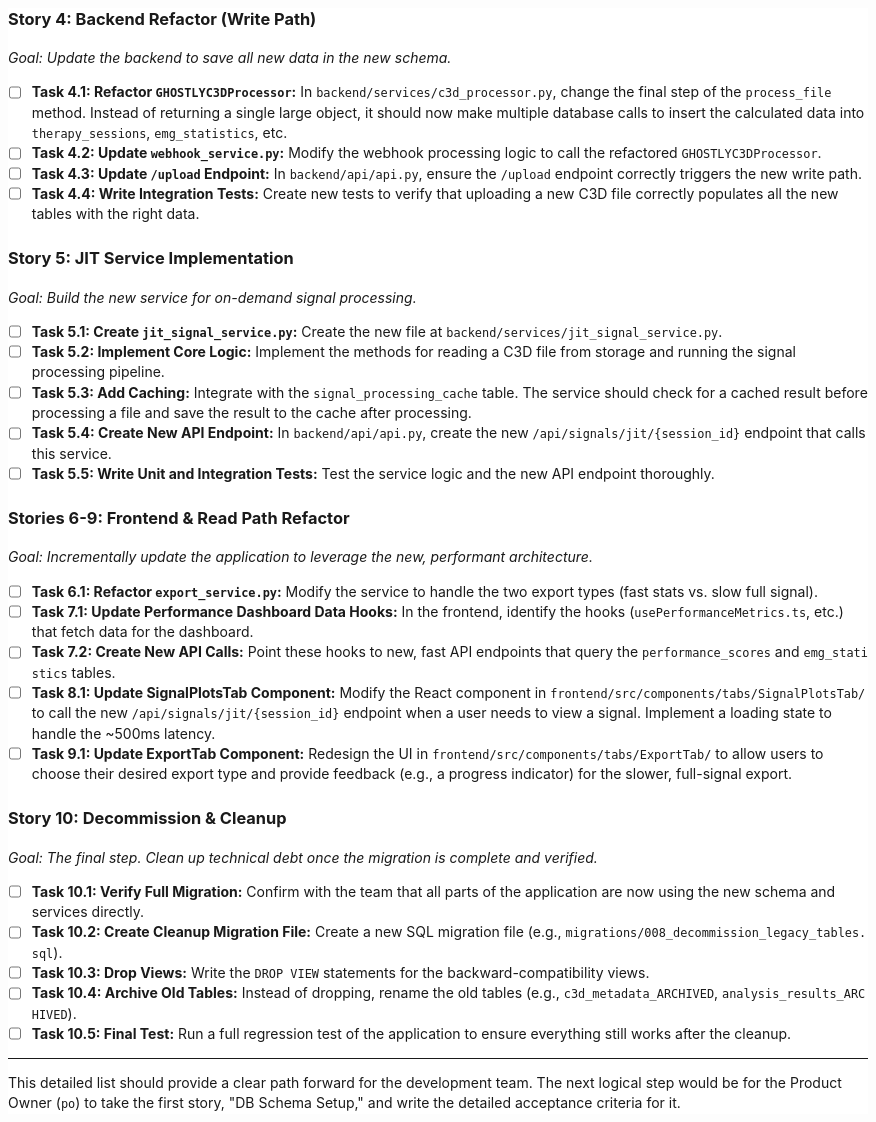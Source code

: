 ### **Story 4: Backend Refactor (Write Path)**
*Goal: Update the backend to save all new data in the new schema.*

*   [ ] **Task 4.1: Refactor `GHOSTLYC3DProcessor`:** In `backend/services/c3d_processor.py`, change the final step of the `process_file` method. Instead of returning a single large object, it should now make multiple database calls to insert the calculated data into `therapy_sessions`, `emg_statistics`, etc.
*   [ ] **Task 4.2: Update `webhook_service.py`:** Modify the webhook processing logic to call the refactored `GHOSTLYC3DProcessor`.
*   [ ] **Task 4.3: Update `/upload` Endpoint:** In `backend/api/api.py`, ensure the `/upload` endpoint correctly triggers the new write path.
*   [ ] **Task 4.4: Write Integration Tests:** Create new tests to verify that uploading a new C3D file correctly populates all the new tables with the right data.

### **Story 5: JIT Service Implementation**
*Goal: Build the new service for on-demand signal processing.*

*   [ ] **Task 5.1: Create `jit_signal_service.py`:** Create the new file at `backend/services/jit_signal_service.py`.
*   [ ] **Task 5.2: Implement Core Logic:** Implement the methods for reading a C3D file from storage and running the signal processing pipeline.
*   [ ] **Task 5.3: Add Caching:** Integrate with the `signal_processing_cache` table. The service should check for a cached result before processing a file and save the result to the cache after processing.
*   [ ] **Task 5.4: Create New API Endpoint:** In `backend/api/api.py`, create the new `/api/signals/jit/{session_id}` endpoint that calls this service.
*   [ ] **Task 5.5: Write Unit and Integration Tests:** Test the service logic and the new API endpoint thoroughly.

### **Stories 6-9: Frontend & Read Path Refactor**
*Goal: Incrementally update the application to leverage the new, performant architecture.*

*   [ ] **Task 6.1: Refactor `export_service.py`:** Modify the service to handle the two export types (fast stats vs. slow full signal).
*   [ ] **Task 7.1: Update Performance Dashboard Data Hooks:** In the frontend, identify the hooks (`usePerformanceMetrics.ts`, etc.) that fetch data for the dashboard.
*   [ ] **Task 7.2: Create New API Calls:** Point these hooks to new, fast API endpoints that query the `performance_scores` and `emg_statistics` tables.
*   [ ] **Task 8.1: Update SignalPlotsTab Component:** Modify the React component in `frontend/src/components/tabs/SignalPlotsTab/` to call the new `/api/signals/jit/{session_id}` endpoint when a user needs to view a signal. Implement a loading state to handle the ~500ms latency.
*   [ ] **Task 9.1: Update ExportTab Component:** Redesign the UI in `frontend/src/components/tabs/ExportTab/` to allow users to choose their desired export type and provide feedback (e.g., a progress indicator) for the slower, full-signal export.

### **Story 10: Decommission & Cleanup**
*Goal: The final step. Clean up technical debt once the migration is complete and verified.*

*   [ ] **Task 10.1: Verify Full Migration:** Confirm with the team that all parts of the application are now using the new schema and services directly.
*   [ ] **Task 10.2: Create Cleanup Migration File:** Create a new SQL migration file (e.g., `migrations/008_decommission_legacy_tables.sql`).
*   [ ] **Task 10.3: Drop Views:** Write the `DROP VIEW` statements for the backward-compatibility views.
*   [ ] **Task 10.4: Archive Old Tables:** Instead of dropping, rename the old tables (e.g., `c3d_metadata_ARCHIVED`, `analysis_results_ARCHIVED`).
*   [ ] **Task 10.5: Final Test:** Run a full regression test of the application to ensure everything still works after the cleanup.

---

This detailed list should provide a clear path forward for the development team. The next logical step would be for the Product Owner (`po`) to take the first story, "DB Schema Setup," and write the detailed acceptance criteria for it.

• _WHAT YOU SHOULD DO_
Leaving the pictures aside, write out the entries above exactly.

• _ANSWER FOR THIS EXERCISE_
Source code

: ### **Story 4: Backend Refactor (Write Path)**
*Goal: Update the backend to save all new data in the new schema.*

*   [ ] **Task 4.1: Refactor `GHOSTLYC3DProcessor`:** In `backend/services/c3d_processor.py`, change the final step of the `process_file` method. Instead of returning a single large object, it should now make multiple database calls to insert the calculated data into `therapy_sessions`, `emg_statistics`, etc.
*   [ ] **Task 4.2: Update `webhook_service.py`:** Modify the webhook processing logic to call the refactored `GHOSTLYC3DProcessor`.
*   [ ] **Task 4.3: Update `/upload` Endpoint:** In `backend/api/api.py`, ensure the `/upload` endpoint correctly triggers the new write path.
*   [ ] **Task 4.4: Write Integration Tests:** Create new tests to verify that uploading a new C3D file correctly populates all the new tables with the right data.

### **Story 5: JIT Service Implementation**
*Goal: Build the new service for on-demand signal processing.*

*   [ ] **Task 5.1: Create `jit_signal_service.py`:** Create the new file at `backend/services/jit_signal_service.py`.
*   [ ] **Task 5.2: Implement Core Logic:** Implement the methods for reading a C3D file from storage and running the signal processing pipeline.
*   [ ] **Task 5.3: Add Caching:** Integrate with the `signal_processing_cache` table. The service should check for a cached result before processing a file and save the result to the cache after processing.
*   [ ] **Task 5.4: Create New API Endpoint:** In `backend/api/api.py`, create the new `/api/signals/jit/{session_id}` endpoint that calls this service.
*   [ ] **Task 5.5: Write Unit and Integration Tests:** Test the service logic and the new API endpoint thoroughly.

### **Stories 6-9: Frontend & Read Path Refactor**
*Goal: Incrementally update the application to leverage the new, performant architecture.*

*   [ ] **Task 6.1: Refactor `export_service.py`:** Modify the service to handle the two export types (fast stats vs. slow full signal).
*   [ ] **Task 7.1: Update Performance Dashboard Data Hooks:** In the frontend, identify the hooks (`usePerformanceMetrics.ts`, etc.) that fetch data for the dashboard.
*   [ ] **Task 7.2: Create New API Calls:** Point these hooks to new, fast API endpoints that query the `performance_scores` and `emg_statistics` tables.
*   [ ] **Task 8.1: Update SignalPlotsTab Component:** Modify the React component in `frontend/src/components/tabs/SignalPlotsTab/` to call the new `/api/signals/jit/{session_id}` endpoint when a user needs to view a signal. Implement a loading state to handle the ~500ms latency.
*   [ ] **Task 9.1: Update ExportTab Component:** Redesign the UI in `frontend/src/components/tabs/ExportTab/` to allow users to choose their desired export type and provide feedback (e.g., a progress indicator) for the slower, full-signal export.

### **Story 10: Decommission & Cleanup**
*Goal: The final step. Clean up technical debt once the migration is complete and verified.*

*   [ ] **Task 10.1: Verify Full Migration:** Confirm with the team that all parts of the application are now using the new schema and services directly.
*   [ ] **Task 10.2: Create Cleanup Migration File:** Create a new SQL migration file (e.g., `migrations/008_decommission_legacy_tables.sql`).
*   [ ] **Task 10.3: Drop Views:** Write the `DROP VIEW` statements for the backward-compatibility views.
*   [ ] **Task 10.4: Archive Old Tables:** Instead of dropping, rename the old tables (e.g., `c3d_metadata_ARCHIVED`, `analysis_results_ARCHIVED`).
*   [ ] **Task 10.5: Final Test:** Run a full regression test of the application to ensure everything still works after the cleanup.

---

This detailed list should provide a clear path forward for the development team. The next logical step would be for the Product Owner (`po`) to take the first story, "DB Schema Setup," and write the detailed acceptance criteria for it.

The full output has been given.